Meine Versprechen waren noch intakt.

Alles war perfekt, so perfekt, wie es bei mir eben sein konnte, und dann lehnte sich Marybeth – die wunderschöne, umwerfende Marybeth – während des Essens zu mir herüber. An unserem Tisch saßen fünf Paare, unter ihnen Penns Kollegin Marybeth. Die anderen waren mögliche Kunden, die mehr Geld wert waren, als ich es mir jemals hätte ausmalen können.

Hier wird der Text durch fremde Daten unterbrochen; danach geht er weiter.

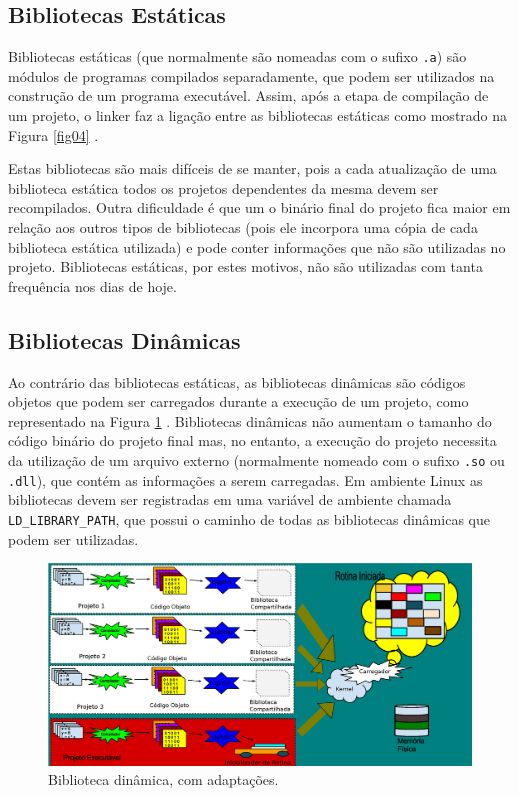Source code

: \subsection{Bibliotecas Estáticas}

Bibliotecas estáticas (que normalmente  são nomeadas com o  sufixo \texttt{.a}) 
são módulos de programas compilados separadamente, que podem ser utilizados
 na construção de um programa executável. Assim, após a etapa de compilação de
 um projeto, o linker faz a ligação entre as bibliotecas estáticas como
 mostrado na Figura \ref{fig04} \cite[pag.54]{ref39}.

Estas bibliotecas são mais difíceis de se manter, pois a cada atualização de uma
 biblioteca estática todos os projetos dependentes da mesma devem ser recompilados.
 Outra dificuldade é que um o binário final do projeto fica maior em relação aos
 outros tipos de bibliotecas (pois ele incorpora uma cópia de cada biblioteca
 estática utilizada) e pode conter informações que não são utilizadas no projeto.
 Bibliotecas estáticas, por estes motivos, não são utilizadas com tanta
 frequência nos dias de hoje.


\subsection{Bibliotecas Dinâmicas}

Ao contrário das bibliotecas estáticas, as bibliotecas dinâmicas são códigos
 objetos que podem ser carregados durante a execução de um projeto, como
 representado na Figura \ref{fig06} \cite[pag.57]{ref39}. Bibliotecas dinâmicas 
não aumentam o tamanho do código binário do projeto final mas, no entanto,
 a execução do projeto necessita da utilização de um arquivo externo
 (normalmente nomeado com o sufixo \texttt{.so} ou \texttt{.dll}), que contém as
 informações a serem carregadas\cite{Lasca2}. Em ambiente Linux as
 bibliotecas devem ser  registradas em uma variável de ambiente chamada
 \texttt{LD\_LIBRARY\_PATH}, que possui o caminho de todas as bibliotecas dinâmicas
 que podem ser utilizadas.

\begin{figure}[h]
    \centering
        \includegraphics[keepaspectratio=true,scale=0.45]{figuras/dynamic_lib.eps}
    \caption{Biblioteca dinâmica,\cite[pag.55]{ref39} com adaptações.}
    \label{fig06}
\end{figure}


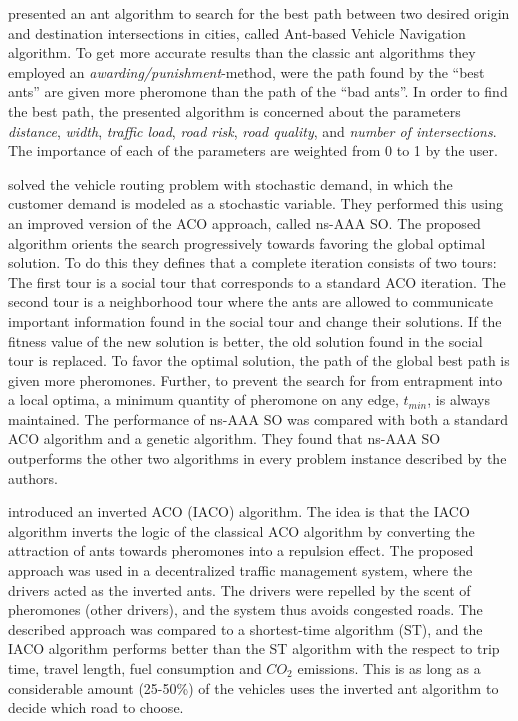 \citet{salehi-nezhad07} presented an ant algorithm to search for the best path between two desired origin and destination intersections in cities, called Ant-based Vehicle Navigation algorithm. To get more accurate results than the classic ant algorithms they employed an \textit{awarding/punishment}-method, were the path found by the ``best ants'' are given more pheromone than the path of the ``bad ants''. In order to find the best path, the presented algorithm is concerned about the parameters \textit{distance}, \textit{width}, \textit{traffic load}, \textit{road risk}, \textit{road quality}, and \textit{number of intersections}. The importance of each of the parameters are weighted from 0 to 1 by the user. 

\citet{tripathi09} solved the vehicle routing problem with stochastic demand, in which the customer demand is modeled as a stochastic variable. They performed this using an improved version of the ACO approach, called ns-AAA SO. The proposed algorithm orients the search progressively towards favoring the global optimal solution. To do this they defines that a complete iteration consists of two tours: The first tour is a social tour that corresponds to a standard ACO iteration. The second tour is a neighborhood tour where the ants are allowed to communicate important information found in the social tour and change their solutions. If the fitness value of the new solution is better, the old solution found in the social tour is replaced. To favor the optimal solution, the path of the global best path is given more pheromones. Further, to prevent the search for from entrapment into a local optima, a minimum quantity of pheromone on any edge, $t_{min}$, is always maintained. The performance of ns-AAA SO was compared with both a standard ACO algorithm and a genetic algorithm. They found that ns-AAA SO outperforms the other two algorithms in every problem instance described by the authors.

\citet{dias14} introduced an inverted ACO (IACO) algorithm. The idea is that the IACO algorithm inverts the logic of the classical ACO algorithm by converting the attraction of ants towards pheromones into a repulsion effect. The proposed approach was used in a decentralized traffic management system, where the drivers acted as the inverted ants. The drivers were repelled by the scent of pheromones (other drivers), and the system thus avoids congested roads. The described approach was compared to a shortest-time algorithm (ST), and the IACO algorithm performs better than the ST algorithm with the respect to trip time, travel length, fuel consumption and $CO_2$ emissions. This is as long as a considerable amount (25-50\%) of the vehicles uses the inverted ant algorithm to decide which road to choose.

Ich wünschte, ich hätte so Marybeth ähneln können. Sie war perfekt. Die perfekte Mutter, die perfekte Ehefrau, die perfekte Immobilienmaklerin. Sie duftete nach Chanel Nº 5, und von ihrem Hals perlten Diamanten. Ihr strahlend weißes Lächeln ließ alle anderen die Lippen aufeinanderpressen, denn sie wussten, dass sie es mit dem Wow-Effekt dieses Lächelns nicht aufnehmen konnten. Marybeth war alles, was ich nicht war, und alles, was ich sein wollte.

Es hatte einmal eine Zeit gegeben, in der ich mich selbst so sehr geliebt hatte, dass ich niemals eine andere Frau um ihr Leben beneidet hätte.

Was war mit mir geschehen? Wann hatten meine Stärken mich verlassen?

Die perfekte Marybeth berührte leicht mein Handgelenk und lächelte mich mit ihren Lippen und den haselnussbraunen Augen an. »Interessantes Tattoo, Kennedy. Was bedeutet es?«

Und in diesem Augenblick hatte sich das Versprechen, das ich Penn gegeben hatte, erledigt. Anfangs war es nur ein kleiner Riss an den Rändern, doch dann zersprang es in tausend Scherben.

»Das ist … Das …« Ich sog scharf Luft ein, und als ich mich umdrehte, sah ich, wie Penn mich anschaute. Ich sah die Enttäuschung in dem intensiven Blick seiner blauen Augen, denn er kannte die Anzeichen meiner Schwächen. Er wusste, wann ich ihm entglitt. Mein Körper zitterte, meine Stimme brach, und jeder Atemzug fiel mir schwer. »Das ist …«

Ich blickte auf mein Tattoo – ein Gänseblümchen mit einem umgedrehten »D« in der Mitte.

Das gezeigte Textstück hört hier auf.